According to Keillor, the early settlement of the Americas occurred at a time when European Christianity had become dangerously corrupted and attenuated. Even though the Reformation was to address these problems, it could not remove them. Colonizers and traders might bring the Christian gospel, but the majority of them were themselves in rebellion against God. The failure to adhere to divine standards of justice was apparent initially in the dispossession of native peoples, and was subsequently compounded by the acquisitive capitalist dynamic inherent in the slave trade and the development of the plantation system. Nevetheless, despite human sin, Christ was made known to the exploited New World and to the oppressed slaves.

Meanwhile, Keillor points out, the Puritan founders of New England crossed the Atlantic as “poor exiles of Christ,” with no aspirations to found utopia. (In his view, John Winthrop’s “City upon a Hill” is “the most misused quote in American history.”) Stable, religiously integrated Christian societies developed over time. By the eighteenth century, however, things began to go wrong: links between church and state corrupted the purity of the gospel and forced an accommodation to the ambivalent faith of children who lacked the clear-cut conversion experience of their parents.

Keillor sees the Great Awakening as an outpouring of divine grace that inspired Christians but also increased religious pluralism, and it thereby indirectly contributed to the growing secularization of politics. The American Revolution and the Constitution were products not primarily of Christian influence but of “Enlightened” secular republicanism, and the subsequent drive westward was fueled by patriarchal, acquisitive, male individualism. Subsequent revivals stemmed from the further autonomous action of God’s Spirit in redeeming an undeserving and unprepared people.

Despite the aspirations of antebellum evangelicals to reform the nation, simmering conflict finally led to the horrific bloodshed of the Civil War. Keillor points to an underlying rejection of Christian principles by politicians on both sides. God used the conflict, Keillor suggests, to spark revivals and to end slavery, but—like the children of Israel—Americans quickly forgot their hard-earned lessons, indulging in an orgy of unbridled capitalism and consumerism. Even so, God continued to bring good out of evil. The extension of American influence across the Pacific not only satisfied imperialistic appetites but also enabled missionary enterprises that advanced the fulfillment of God’s ultimate purposes for the world.
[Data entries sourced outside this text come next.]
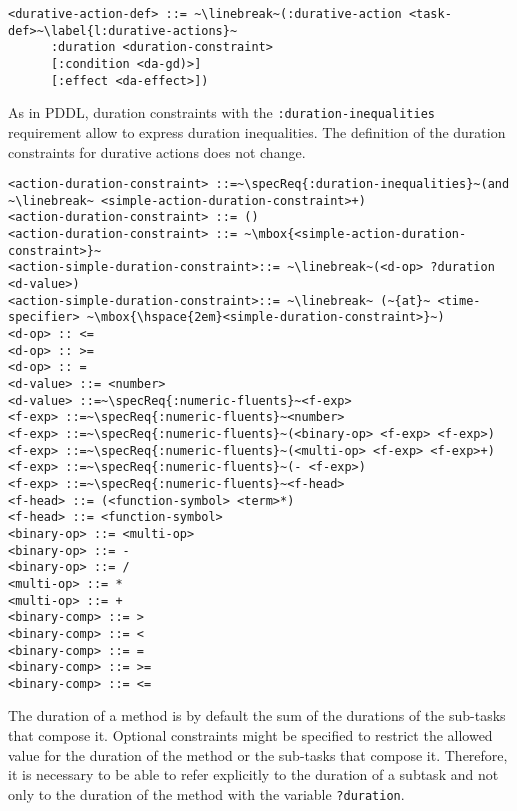 \documentclass[letterpaper]{article} %
\begin{document}
\begin{lstlisting}[firstnumber=last, escapechar=~]
<durative-action-def> ::= ~\linebreak~(:durative-action <task-def>~\label{l:durative-actions}~
      :duration <duration-constraint>
      [:condition <da-gd)>]
      [:effect <da-effect>])
\end{lstlisting}


%
%
As in PDDL, duration constraints with the \verb|:duration-inequalities| requirement allow to express duration inequalities. The definition of the duration constraints for durative actions does not change.

\begin{lstlisting}[firstnumber=last, escapechar=~]
<action-duration-constraint> ::=~\specReq{:duration-inequalities}~(and ~\linebreak~ <simple-action-duration-constraint>+)
<action-duration-constraint> ::= ()
<action-duration-constraint> ::= ~\mbox{<simple-action-duration-constraint>}~
<action-simple-duration-constraint>::= ~\linebreak~(<d-op> ?duration <d-value>)
<action-simple-duration-constraint>::= ~\linebreak~ (~{at}~ <time-specifier> ~\mbox{\hspace{2em}<simple-duration-constraint>}~)
<d-op> :: <=
<d-op> :: >=
<d-op> :: =
<d-value> ::= <number>
<d-value> ::=~\specReq{:numeric-fluents}~<f-exp>
<f-exp> ::=~\specReq{:numeric-fluents}~<number>
<f-exp> ::=~\specReq{:numeric-fluents}~(<binary-op> <f-exp> <f-exp>)
<f-exp> ::=~\specReq{:numeric-fluents}~(<multi-op> <f-exp> <f-exp>+)
<f-exp> ::=~\specReq{:numeric-fluents}~(- <f-exp>)
<f-exp> ::=~\specReq{:numeric-fluents}~<f-head>
<f-head> ::= (<function-symbol> <term>*)
<f-head> ::= <function-symbol>
<binary-op> ::= <multi-op>
<binary-op> ::= -
<binary-op> ::= /
<multi-op> ::= *
<multi-op> ::= +
<binary-comp> ::= >
<binary-comp> ::= <
<binary-comp> ::= =
<binary-comp> ::= >=
<binary-comp> ::= <=
\end{lstlisting}

%
%
The duration of a method is by default the sum of the durations of the sub-tasks that compose it. Optional constraints might be specified to restrict the allowed value for the
duration of the method or the sub-tasks that compose it. Therefore, it is necessary to be able to refer explicitly to the duration of a subtask and not only to the duration of the method with the variable {\tt ?duration}.
\end{document}
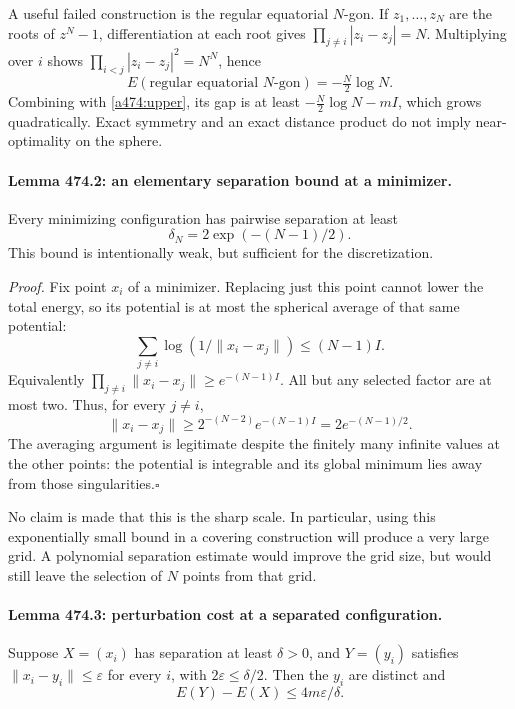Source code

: \documentclass[11pt]{article}
\begin{document}
A useful failed construction is the regular equatorial $N$-gon. If
$z_1,\ldots,z_N$ are the roots of $z^N-1$, differentiation at each root
gives $\prod_{j\ne i}|z_i-z_j|=N$. Multiplying over $i$ shows
$\prod_{i<j}|z_i-z_j|^2=N^N$, hence
\[
 E(\text{regular equatorial }N\text{-gon})=-\tfrac N2\log N.
\]
Combining with \eqref{a474:upper}, its gap is at least
$-\tfrac N2\log N-mI$, which grows quadratically. Exact symmetry and
an exact distance product do not imply near-optimality on the sphere.

\paragraph{Lemma 474.2: an elementary separation bound at a minimizer.}
Every minimizing configuration has pairwise separation at least
\begin{equation}\label{a474:separation}
 \delta_N=2\exp(-(N-1)/2).
\end{equation}
This bound is intentionally weak, but sufficient for the discretization.

\emph{Proof.} Fix point $x_i$ of a minimizer. Replacing just this point
cannot lower the total energy, so its potential is at most the spherical
average of that same potential:
\[
 \sum_{j\ne i}\log(1/\|x_i-x_j\|)\le(N-1)I.
\]
Equivalently $\prod_{j\ne i}\|x_i-x_j\|\ge e^{-(N-1)I}$.
All but any selected factor are at most two. Thus, for every $j\ne i$,
\[
 \|x_i-x_j\|\ge 2^{-(N-2)}e^{-(N-1)I}
                  =2e^{-(N-1)/2}.
\]
The averaging argument is legitimate despite the finitely many infinite
values at the other points: the potential is integrable and its global
minimum lies away from those singularities.\hfill$\square$

No claim is made that this is the sharp scale. In particular, using this
exponentially small bound in a covering construction will produce a very
large grid. A polynomial separation estimate would improve the grid size,
but would still leave the selection of $N$ points from that grid.

\paragraph{Lemma 474.3: perturbation cost at a separated configuration.}
Suppose $X=(x_i)$ has separation at least $\delta>0$, and
$Y=(y_i)$ satisfies $\|x_i-y_i\|\le\varepsilon$ for every $i$, with
$2\varepsilon\le\delta/2$. Then the $y_i$ are distinct and
\begin{equation}\label{a474:perturb}
 E(Y)-E(X)\le4m\varepsilon/\delta.
\end{equation}
\end{document}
The eschatological tone of Keillor’s work becomes even more apparent as he surveys the twentieth century. In the face of world wars, totalitarianism, economic instability, and the threat of nuclear apocalypse, successive administrations had nothing to offer but a kind of pragmatic realism that staved off immediate disaster while failing to address the deep spiritual confusions of American life.

In the 1960s the tares sown in earlier decades bore fruit in excesses of amoral experimentation, social chaos, and secular apocalypticism. Subsequent years have seen a further heightening of cultural fragmentation and capitalistic individualism, and the growth of the “new Babel” brought by information technology. “Global computerized capitalism” is now in conflict with “the global preaching of the gospel,” foreshadowing the cataclysmic confrontation of Christ with Antichrist that will end history as we know it.

As Keillor certainly recognizes, there are other possible Christian interpretations of American history. His theological presuppositions are open to debate, especially in respect of his emphasis on the transcendence rather than on the providence of God, and his adoption of a premillennial eschatology of chaos and conflict redeemed only by the return of Christ. There are also historiographical difficulties. It is of course hard to defend the implicit postmillennialism of the seductive quasi-Christian myths of American history, founded on visions of the Pilgrim Fathers, manifest destiny, and resolute confrontation with evil at home and abroad. On the other hand, as the validation and confirmation of Keillor’s own interpretation still lies in the future, it places itself above empirical argument.

Similarly, his confident attribution of the great revivals of the eighteenth and nineteenth century to the direct agency of God is no more verifiable in objective historical terms than is his presumption that the momentous political events of the 1770s and 1780s were the product purely of human agency. His criticism of recent national leaders for lacking an eschatological perspective also seems misplaced; indeed, we should be profoundly thankful that Cold War presidents espoused the pragmatic realism Keillor dislikes rather than supposing that their fingers on the nuclear button were outgrowths from the hand of God.

This Rebellious House: American History and the Truth of Christianity
by Steven J. Keillor
InterVarsity
368 pp.; $24.99, paper

Keillor’s attempt to exonerate Christianity from all responsibility for the more unacceptable aspects of the American past also assumes ground that is sometimes hard to defend. Rather than attributing the practice of slavery and other forms of oppression to straightforward rejection of the Christian message, it would have been more credible to acknowledge that professing and even genuinely converted Christians were also sinful and fallible human beings, who could twist their Christian beliefs to serve their material ends. The dynamics of compromise, and subsequent repentance and renewal in the churches themselves, are surely more central to Keillor’s narrative than he acknowledges. In general, while the concentration on secular themes and historians is in many respects admirable, the overall argument of the book would have gained much from a more detailed and subtle analysis of the role and influence in the public sphere of organized religion and personal spirituality.

But such criticism of Keillor is apt to seem churlish. He has written a courageous and original book and given important new life to discussion of what a distinctively Christian history might look like. In pursuing this discussion further it would be helpful to ponder fully the wisdom of Lincoln’s insight that the purposes of God in history are seldom easily understood. Seven centuries before Christ, the prophet Isaiah had attributed to the pagan king Cyrus a role in the divine purposes of the God who hides himself (Isa. 45). For those without such special revelation, it is quite as unwise to presuppose that God was not active in a situation as that he was. A fully rounded Christian understanding of history will show a humble caution about its own claims, leaving open the question of precisely how and when God was and is silently working out his purposes through the full range of human experience and activity.

John Wolffe is senior lecturer in religious studies at the Open University.